Traumatic brain injury
We often forget the inherent danger of recreational activities. A wrong turn, a missed step, or a moment of distraction can turn joy into pain and fear. For Brandon Reichling, a day meant for excitement and laughter turned into disaster resulting in a dirt bike accident, an urgent trip to the nearest emergency room and a traumatic brain injury (TBI).
Despite wearing a helmet during the accident, Brandon suffered bleeding in several areas of his brain. Medical professionals worked to stabilize him, but he experienced a collapsed lung, requiring re-inflation through a tube inserted into his chest cavity. Additionally, a trach was inserted as he struggled to breathe independently. Brandon spent two weeks in the hospital under ventilator support.
Upon discharge, Brandon's mother described him as “Jell-O.” He relied on others for bed mobility and had little control of his head and neck. He relied on a feeding tube due to difficulty swallowing and communicating. Blurry vision and further cognitive decline only added to his challenges. In search of expert care, Brandon found Baylor Scott & White Institute for Rehabilitation (BSWIR) - Dallas, which came as a recommendation from a family friend's daughter.

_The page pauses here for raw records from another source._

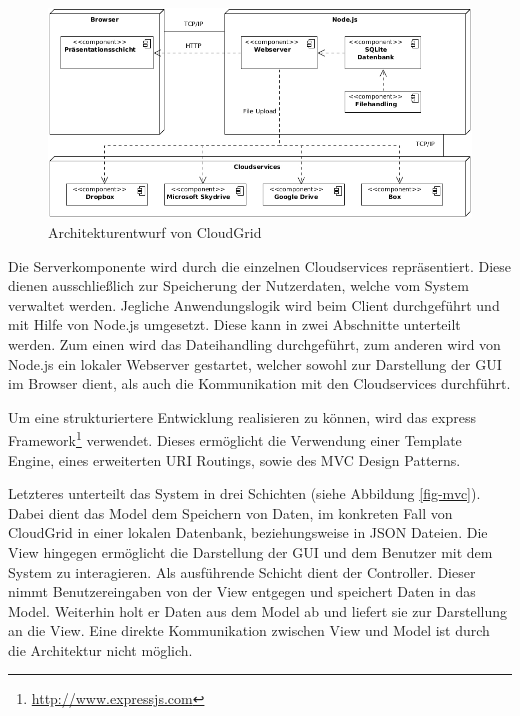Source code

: \begin{figure}[H]
  \centering
  \includegraphics[width=\textwidth]{resources/Bilder_Kapitel_4/cloudgrid-architektur.jpg}
  \caption{Architekturentwurf von CloudGrid}
  \label{fig-architektur}
\end{figure}

Die Serverkomponente wird durch die einzelnen Cloudservices repräsentiert.
Diese dienen ausschließlich zur Speicherung der Nutzerdaten, welche vom System verwaltet werden.
Jegliche Anwendungslogik wird beim Client durchgeführt und mit Hilfe von Node.js umgesetzt.
Diese kann in zwei Abschnitte unterteilt werden.
Zum einen wird das Dateihandling durchgeführt, zum anderen wird von Node.js ein lokaler Webserver gestartet, welcher sowohl zur Darstellung der \ac{GUI} im Browser dient, als auch die Kommunikation mit den Cloudservices durchführt.

Um eine strukturiertere Entwicklung realisieren zu können, wird das express Framework\footnote{\url{http://www.expressjs.com}} verwendet.
Dieses ermöglicht die Verwendung einer Template Engine, eines erweiterten \ac{URI} Routings, sowie des \ac{MVC} Design Patterns.

Letzteres unterteilt das System in drei Schichten (siehe Abbildung \ref{fig-mvc}).
Dabei dient das Model dem Speichern von Daten, im konkreten Fall von CloudGrid in einer lokalen Datenbank, beziehungsweise in \ac{JSON} Dateien.
Die View hingegen ermöglicht die Darstellung der \ac{GUI} und dem Benutzer mit dem System zu interagieren.
Als ausführende Schicht dient der Controller.
Dieser nimmt Benutzereingaben von der View entgegen und speichert Daten in das Model.
Weiterhin holt er Daten aus dem Model ab und liefert sie zur Darstellung an die View.
Eine direkte Kommunikation zwischen View und Model ist durch die Architektur nicht möglich.

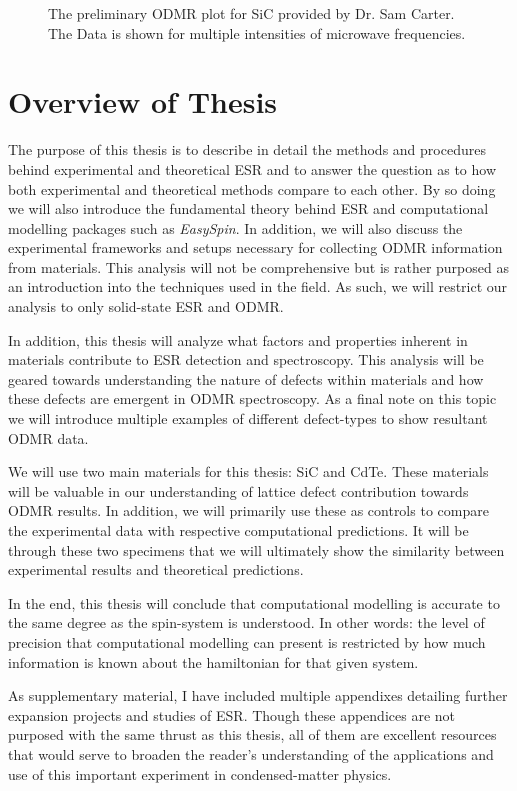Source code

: \documentclass[oneside, astronomy, noacknowlegments]{BYUPhys}
\begin{document}
\begin{figure}
    \caption[Preliminary ODMR data]{\label{fig:PrelimODMR}
     The preliminary ODMR plot for SiC provided by Dr. Sam Carter. The Data is shown for multiple intensities of microwave frequencies.}
\end{figure}

\section{Overview of Thesis}

The purpose of this thesis is to describe in detail the methods and procedures behind experimental and theoretical ESR and to answer the question as to how both experimental and theoretical methods compare to each other. By so doing we will also introduce the fundamental theory behind ESR and computational modelling packages such as \textit{EasySpin}. In addition, we will also discuss the experimental frameworks and setups necessary for collecting ODMR information from materials. This analysis will not be comprehensive but is rather purposed as an introduction into the techniques used in the field. As such, we will restrict our analysis to only solid-state ESR and ODMR.

In addition, this thesis will analyze what factors and properties inherent in materials contribute to ESR detection and spectroscopy. This analysis will be geared towards understanding the nature of defects within materials and how these defects are emergent in ODMR spectroscopy. As a final note on this topic we will introduce multiple examples of different defect-types to show resultant ODMR data.

We will use two main materials for this thesis: SiC and CdTe. These materials will be valuable in our understanding of lattice defect contribution towards ODMR results. In addition, we will primarily use these as controls to compare the experimental data with respective computational predictions. It will be through these two specimens that we will ultimately show the similarity between experimental results and theoretical predictions.

In the end, this thesis will conclude that computational modelling is accurate to the same degree as the spin-system is understood. In other words: the level of precision that computational modelling can present is restricted by how much information is known about the hamiltonian for that given system.

As supplementary material, I have included multiple appendixes detailing further expansion projects and studies of ESR. Though these appendices are not purposed with the same thrust as this thesis, all of them are excellent resources that would serve to broaden the reader's understanding of the applications and use of this important experiment in condensed-matter physics.
\end{document}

Brandon's admission to BSWIR - Dallas marked a turning point. "Getting here was the best thing that happened to us," his mom recalled. "It was part of God's plan."
Brandon set his goals in rehabilitation. He wanted "to walk and go home. To be independent." The rehab team devised a therapy and care plan to expedite his progress. His physical therapist focused on strengthening and limbering his muscles through guided exercises to help him regain mobility. When he gained enough strength to stand, Brandon utilized a wearable robotic exoskeleton, offering support as he relearned to walk. The therapists monitored his gait, speed and distance, gradually challenging him as his muscles improved.
Daily exercises targeted Brandon's ability to swallow and use his mouth until the feeding tube was removed, allowing him to resume a regular diet and take medication in pill form. “I had a feeding tube when I first came in... now I can eat a regular diet and can swallow my pills,” he recalled. Occupational therapy equipped him with strategies for self-care activities, including dressing and brushing his teeth. He also practiced skills for a successful return to work. "The therapists helped me talk louder and be socially appropriate," Brandon shared.
While Brandon's determination was pivotal to his progress, his family and girlfriend played essential roles in keeping him motivated and participating in family training. His mother, a registered nurse, initiated therapy exercises even before arriving at BSWIR - Dallas, enhancing his range of motion and serving as a constant source of encouragement.
Orbit, the local therapy dog, offered additional support, aiding Brandon in improving his balance and endurance through playful fetch sessions.
Brandon's hard work and the support from his family and therapy team culminated in a significant milestone - standing on his own. As his time at BSWIR - Dallas came to an end, Brandon eagerly looked forward to, "sleeping in my own bed and eating home-cooked food." His journey towards independence continued at the Day Neuro program at BSWIR – Frisco.
For those in a similar situation, Brandon leaves these words of encouragement: “Stay motivated and try hard. This will help you get better faster.”